Credit:  Associated Press, bostonherald.com 6 September 2010 ~~

BOSTON – The fight over whether the country’s first offshore wind farm should be built off Cape Cod moves this week to a Boston hearing room, where the project’s future turns on one question: Is the price of the electricity produced by the spinning turbines a good deal?

On Tuesday, hearings begin at the Massachusetts Department of Public Utilities, which will decide whether utility National Grid’s 15-year contract to buy half the turbines’ power is good for ratepayers.

Teams of lawyers will present and cross-examine witnesses over 12 days of hearings that have been previewed in hundreds of pages of written testimony.

The hearings, the latest battlefield in a decade-long fight over Cape Wind, is unprecedented for the DPU. It’s the first long-term power deal the agency has considered since passage of a 2008 law that requires utilities to find more renewable sources of energy.

“There so much animosity,” said DPU executive director Timothy Shevlin. “So it’s not really routine.”

Rejection of the contract would be a huge blow to Cape Wind. The 130-turbine project, planned for Nantucket Sound, is estimated to cost at least $2 billion. To attract needed financing, Cape Wind must show investors that it has customers for its power. The company also must begin construction by the end of the year to qualify for key federal tax credits, and it can’t do so if it doesn’t secure the contract.
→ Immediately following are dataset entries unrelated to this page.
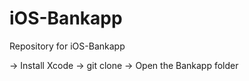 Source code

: # iOS-Bankapp
Repository for iOS-Bankapp

-> Install Xcode
-> git clone
-> Open the Bankapp folder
“This is an important moment,” said Matt Pawa, an attorney for the pro-Cape Wind group, Clean Power Now. “And the question being presented to DPU is, ’What’s the right price for that kind of power?’”

To project opponents, the question about Cape Wind’s cost effectiveness is answered in the black and white terms of the contract.

National Grid has agreed to pay 18.7 cents per kilowatt hour in the first year of Cape Wind’s operation, with a 3.5 percent annual cost increase. The starting price is more than twice what the utility pays today for power from nonrenewable sources.

“It’s undeniable that Cape Wind is not cost-effective when you compare it to market rates, or you compare it to other renewable energy,” said Audra Parker of the Alliance to Protect Nantucket Sound, a Cape Wind opponent.

Robert Rio of the business group the Associated Industries of Massachusetts, which opposes Cape Wind, said there’s no reason consumers should have to pay a premium for Cape Wind’s power when the utility can get sufficient, cheaper renewable power from other regional sources, such as land-based wind.

National Grid estimates its deal with Cape Wind will cost the average residential ratepayer about $1.50 a month, but Rio disputes that number and said larger customers would take major monthly hits.

“Our real issue on Cape Wind is that this is the most expensive renewable power on the planet,” he said. “And, frankly, there is plenty of other renewable power.”

But National Grid deputy general counsel Ron Gerwatowski said there’s a looming gap between the sources of renewable energy and the renewable power needed for distribution under the state’s Green Communities Act. The 2008 law requires electricity suppliers to get 15 percent of the power they sell from renewable sources by 2020.

Cape Wind is the only large-scale renewable energy project even close to operation that could put a dent in that gap, Gerwatowski said.

“If we’re going to take those requirements seriously, then you need to have offshore wind and you need to have Cape Wind in the mix,” he said. “We can’t let Cape Wind pass us by.”

Project advocates also say Cape Wind’s benefits can’t be measured only by the contract’s dollars and cents. They cite the benefits of a new U.S. offshore wind industry, pollution prevention and climate change mitigation.

“What’s the Arctic ice cap worth?” Pawa asked. “Would you pay $1.50 a month to save the planet?”

The hearings before a three-member DPU commission begin with testimony from Cape Wind representatives. Witnesses continue through at least Sept. 22, including representatives of the alliance, National Grid, and environmental groups.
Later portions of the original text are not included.